Understanding the viscoelastic behavior of silica filled rubber

This thesis focuses on the understanding the viscoelastic behavior of silica filled Nitrile Butadiene Rubber (NBR) using different sizes/surface areas in three different regions of deformation that will be developed in 3 chapters. The characterization of the samples used in this work is described in Chapter 2. Then, chapters 3, 4 and 5 will describe the viscoelastic behavior as follows:
Chapter 3: We perform oscillatory measurements at small deformation (linear region) to show, for the first time, a rescaling of the reinforcement as a function of volume fraction and particle size.
Chapter 4: We apply Large Amplitude Oscillatory Shear (LAOS) in order to study the nonlinear behavior of filled rubbers. We compare the elastic response observed in strain sweep measurements with the response analyzed within a single cycle oscillation (described by Lissajous curves).

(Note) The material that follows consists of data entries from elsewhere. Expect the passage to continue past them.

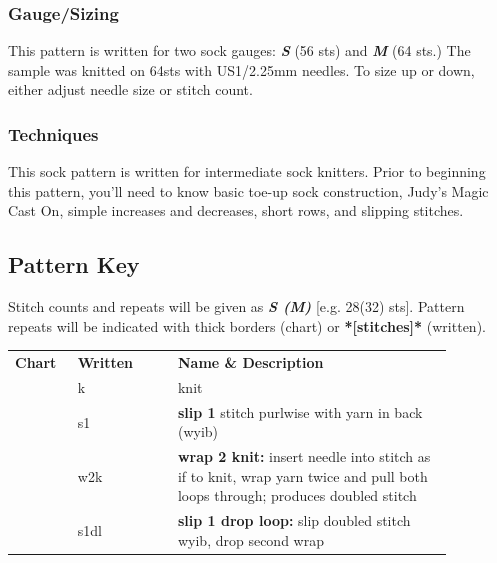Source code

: \documentclass[12pt]{article}
\newcommand{\vocab}[1]{\emph{\textbf{#1}}} %
\begin{document}
\begin{titlingpage}
\begin{multicols}{2}
\subsubsection*{Gauge/Sizing}

This pattern is written for two sock gauges: \vocab{S} (56 sts) and \vocab{M} (64 sts.) The sample was knitted on 64sts with US1/2.25mm needles. To size up or down, either adjust needle size or stitch count.

\subsubsection*{Techniques}

This sock pattern is written for intermediate sock knitters. Prior to beginning this pattern, you'll need to know basic toe-up sock construction, Judy's Magic Cast On, simple increases and decreases, short rows, and slipping stitches.

\vfill 
\columnbreak

\small 			%
\subsection*{Pattern Key}
Stitch counts and repeats will be given as \vocab{S (M)} [e.g. 28(32) sts]. Pattern repeats will be indicated with thick borders (chart) or \textbf{*[stitches]*} (written).

\vspace{-1em}

\begin{center}
\begin{tabular}{| C{0.12\linewidth}  C{0.2\linewidth}  p{0.55\linewidth} | }
\thickhline {} 
\textbf{Chart}	& \textbf{Written}	& \textbf{Name \& Description} \\ \thickhline
\chart{-}	& k	&  knit	\\
	& s1		& \textbf{slip 1} stitch purlwise with yarn in back (wyib) \\
	& w2k		& \textbf{wrap 2 knit:} insert needle into stitch as if to knit, wrap yarn twice and pull both loops through; produces doubled stitch \\
	& s1dl		& \textbf{slip 1 drop loop:} slip doubled stitch wyib, drop second wrap \\ \hline
\end{tabular}

\vspace{1em}


\end{center}
\end{multicols}
\end{titlingpage}
\end{document}
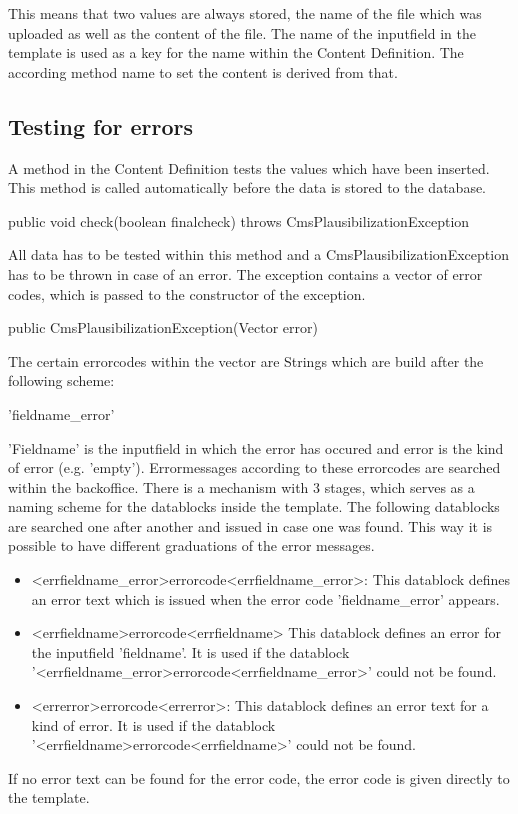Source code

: This means that two values are always stored, the name of the file which was
uploaded as well as the content of the file.
The name of the inputfield in the template is used as a key for the name within 
the Content Definition. The according method name to set the content is 
derived from that.

\subsection{Testing for errors}
A method in the Content Definition tests the values which have been inserted.
This method is called automatically before the data is stored to the database.

\begin{java}
public void check(boolean finalcheck) throws CmsPlausibilizationException
\end{java}

All data has to be tested within this method and a CmsPlausibilizationException
has to be thrown in case of an error. The exception contains a vector of 
error codes, which is passed to the constructor of the exception.

\begin{java}
public CmsPlausibilizationException(Vector error)
\end{java}

The certain errorcodes within the vector are Strings which are build 
after the following scheme:

'fieldname\_error'

'Fieldname' is the inputfield in which the error has occured and error is
the kind of error (e.g. 'empty'). Errormessages according to these errorcodes
are searched within the backoffice. There is a mechanism with 3 stages, which
serves as a naming scheme for the datablocks inside the template. The following
datablocks are searched one after another and issued in case one was found.
This way it is possible to have different graduations of the error messages.

\begin{itemize}
\item <errfieldname\_error>errorcode<errfieldname\_error>: This datablock 
    defines an error text which is issued when the error code
    'fieldname\_error' appears.
\item <errfieldname>errorcode<errfieldname> This datablock defines
    an error for the inputfield 'fieldname'. It is used if the 
    datablock \\
    '<errfieldname\_error>errorcode<errfieldname\_error>' could
    not be found.
\item <errerror>errorcode<errerror>: This datablock defines an error text for
    a kind of error. It is used if the datablock 
    '<errfieldname>errorcode<errfieldname>' could not be found.
\end{itemize}

If no error text can be found for the error code, the error code is given 
directly to the template.




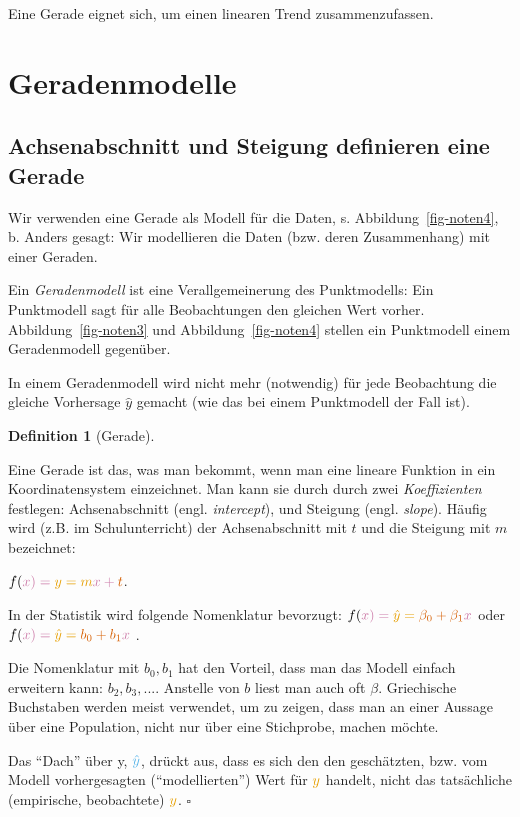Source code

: \documentclass[
  letterpaper,
]{scrbook}
\theoremstyle{definition}
\theoremstyle{definition}
\newtheorem{definition}{Definition}[chapter]
\theoremstyle{definition}
\theoremstyle{remark}
\begin{document}
Eine Gerade eignet sich, um einen linearen Trend zusammenzufassen.

\section{Geradenmodelle}\label{geradenmodelle}

\subsection{Achsenabschnitt und Steigung definieren eine
Gerade}\label{achsenabschnitt-und-steigung-definieren-eine-gerade}

Wir verwenden eine Gerade als Modell für die Daten, s.
Abbildung~\ref{fig-noten4}, b. Anders gesagt: Wir modellieren die Daten
(bzw. deren Zusammenhang) mit einer Geraden.

Ein \emph{Geradenmodell} ist eine Verallgemeinerung des Punktmodells:
Ein Punktmodell sagt für alle Beobachtungen den gleichen Wert vorher.
Abbildung~\ref{fig-noten3} und Abbildung~\ref{fig-noten4} stellen ein
Punktmodell einem Geradenmodell gegenüber.

In einem Geradenmodell wird nicht mehr (notwendig) für jede Beobachtung
die gleiche Vorhersage \(\hat{y}\) gemacht (wie das bei einem
Punktmodell der Fall ist).

\begin{definition}[Gerade]\protect\hypertarget{def-gerade}{}\label{def-gerade}

Eine Gerade ist das, was man bekommt, wenn man eine lineare Funktion in
ein Koordinatensystem einzeichnet. Man kann sie durch durch zwei
\emph{Koeffizienten} festlegen: Achsenabschnitt (engl.
\emph{intercept}), und Steigung (engl. \emph{slope}). Häufig wird (z.B.
im Schulunterricht) der Achsenabschnitt mit \(t\) und die Steigung mit
\(m\) bezeichnet:

\(f(\color{xcol}{x})=\color{ycol}{y}={m} \color{xcol}{x} + \color{beta0col}{t}\).

In der Statistik wird folgende Nomenklatur bevorzugt:
\(f(\color{xcol}{x})=\color{ycol}{\hat{y}}=\color{beta0col}{\beta_0} + {\beta_1} \color{xcol}{x}\)
oder
\(f(\color{xcol}{x})=\color{ycol}{\hat{y}}= \color{beta0col}{b_0} + {b_1} \color{xcol}{x}\)
.

Die Nomenklatur mit \(b_0, b_1\) hat den Vorteil, dass man das Modell
einfach erweitern kann: \(b_2, b_3, ...\). Anstelle von \(b\) liest man
auch oft \(\beta\). Griechische Buchstaben werden meist verwendet, um zu
zeigen, dass man an einer Aussage über eine Population, nicht nur über
eine Stichprobe, machen möchte.

Das ``Dach'' über y, \(\color{modelcol}{\hat{y}}\), drückt aus, dass es
sich den den geschätzten, bzw. vom Modell vorhergesagten
(``modellierten'') Wert für \(\color{ycol}{y}\) handelt, nicht das
tatsächliche (empirische, beobachtete) \(\color{ycol}{y}\). \(\square\)

\end{definition}
\end{document}
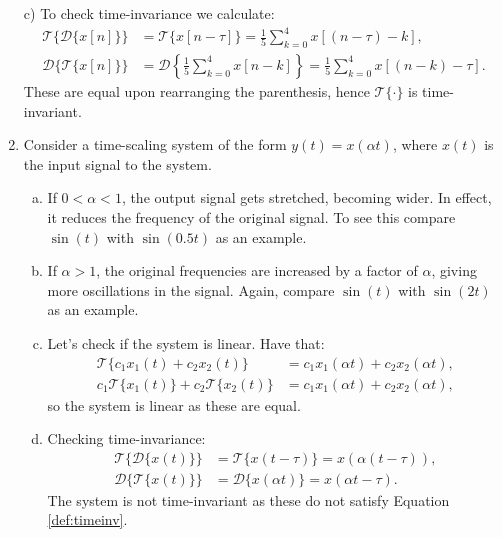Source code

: \begin{enumerate}
  \item[c)] To check time-invariance we calculate:
        \begin{align*}
          \mathcal{T}\{\mathcal{D}\{x[n]\}\} & =\mathcal{T}\{x[n-\tau]\}=\frac{1}{5}\sum_{k=0}^{4}x[(n-\tau)-k],                                  \\
          \mathcal{D}\{\mathcal{T}\{x[n]\}\} & =\mathcal{D}\left\{\frac{1}{5}\sum_{k=0}^{4}x[n-k]\right\}=\frac{1}{5}\sum_{k=0}^{4}x[(n-k)-\tau].
        \end{align*}
        These are equal upon rearranging the parenthesis, hence $\mathcal{T}\{\cdot\}$ is time-invariant.

  \item Consider a time-scaling system of the form $y(t)=x(\alpha t)$, where $x(t)$ is the input signal to the system.

        \begin{enumerate}[a)]
          \item If $0<\alpha<1$, the output signal gets stretched, becoming wider. In effect, it reduces the frequency of the original signal.
                To see this compare $\sin(t)$ with $\sin(0.5t)$ as an example.

          \item If $\alpha>1$, the original frequencies are increased by a factor of $\alpha$, giving more oscillations in the signal.
                Again, compare $\sin(t)$ with $\sin(2t)$ as an example.

          \item Let's check if the system is linear. Have that:
                \begin{align*}
                  \mathcal{T}\{c_{1}x_{1}(t)+c_{2}x_{2}(t)\}                & = c_{1}x_{1}(\alpha t) + c_{2}x_{2}(\alpha t), \\
                  c_{1}\mathcal{T}\{x_{1}(t)\}+c_{2}\mathcal{T}\{x_{2}(t)\} & =c_{1}x_{1}(\alpha t)+c_{2}x_{2}(\alpha t),
                \end{align*}
                so the system is linear as these are equal.

          \item Checking time-invariance:
                \begin{align*}
                  \mathcal{T}\{\mathcal{D}\{x(t)\}\} & =\mathcal{T}\{x(t-\tau)\}=x(\alpha(t-\tau)),  \\
                  \mathcal{D}\{\mathcal{T}\{x(t)\}\} & =\mathcal{D}\{x(\alpha t)\}=x(\alpha t-\tau).
                \end{align*}
                The system is not time-invariant as these do not satisfy Equation \ref{def:timeinv}.
        \end{enumerate}


\end{enumerate}

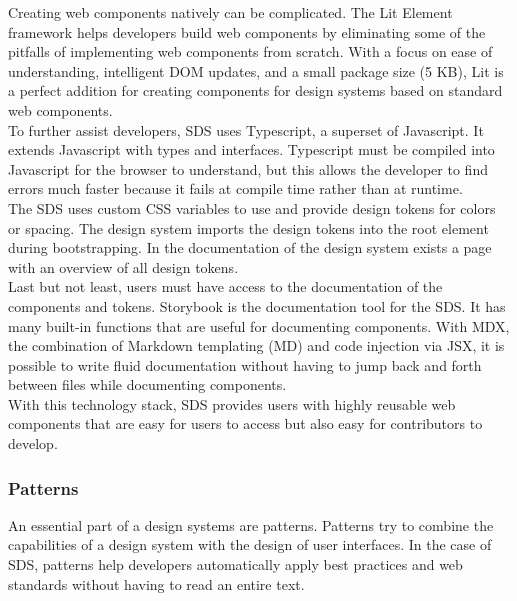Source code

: Creating web components natively can be complicated. The Lit Element framework helps developers build web components by eliminating some of the pitfalls of implementing web components from scratch. With a focus on ease of understanding, intelligent DOM updates, and a small package size (5 KB), Lit is a perfect addition for creating components for design systems based on standard web components. \citep{lit_nodate} \\

To further assist developers, \ac{SDS} uses Typescript, a superset of Javascript. It extends Javascript with types and interfaces. Typescript must be compiled into Javascript for the browser to understand, but this allows the developer to find errors much faster because it fails at compile time rather than at runtime. \citep{microsoft_typescript_nodate} \\

The \ac{SDS} uses custom CSS variables to use and provide design tokens for colors or spacing. The design system imports the design tokens into the root element during bootstrapping. In the documentation of the design system exists a page with an overview of all design tokens. \citep{mdn_css_vars_nodate} \\

Last but not least, users must have access to the documentation of the components and tokens. Storybook is the documentation tool for the \ac{SDS}. It has many built-in functions that are useful for documenting components. With MDX, the combination of Markdown templating (MD) and code injection via JSX, it is possible to write fluid documentation without having to jump back and forth between files while documenting components. \citep{otander_markdown_2017} \\

With this technology stack, \ac{SDS} provides users with highly reusable web components that are easy for users to access but also easy for contributors to develop.


\subsubsection{Patterns}
An essential part of a design systems are patterns. Patterns try to combine the capabilities of a design system with the design of user interfaces. In the case of \ac{SDS}, patterns help developers automatically apply best practices and web standards without having to read an entire text. \\

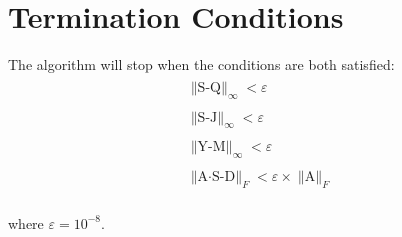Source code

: \documentclass{article}
\begin{document}
\section{Termination Conditions}
The algorithm will stop when the conditions are both satisfied:
\begin{eqnarray}
\begin{array}{l}
\mathop{\parallel S-Q \parallel}_\infty < \varepsilon \\\\
\mathop{\parallel S-J \parallel}_\infty < \varepsilon \\\\
\mathop{\parallel Y-M \parallel}_\infty < \varepsilon \\\\
\mathop{\parallel A\cdot S-D \parallel}_F < \varepsilon \times \mathop{\parallel A \parallel}_F
\end{array}
\end{eqnarray}\\
where $\varepsilon = 10^{-8}$.\\
\end{document}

Chapter 5: We apply very large deformations (until the break point) in our rubber systems. We use a modified Griffith theory to predict the stress at break of rubber compounds, knowing the fracture energy and elastic modulus of the material that can be measured separately.
Chapter 6: We show partial results that deserve more research, such as the SAXS experiments under tensile stress done in Grenoble, France, and spectroscopy measurements under stress done at the Max Planck Institute for Polymer Research in Mainz, Germany. In addition, we suggest the implementation of coupling agents in our rubber compounds to better understand and control the interactions between filler particle and polymer matrix.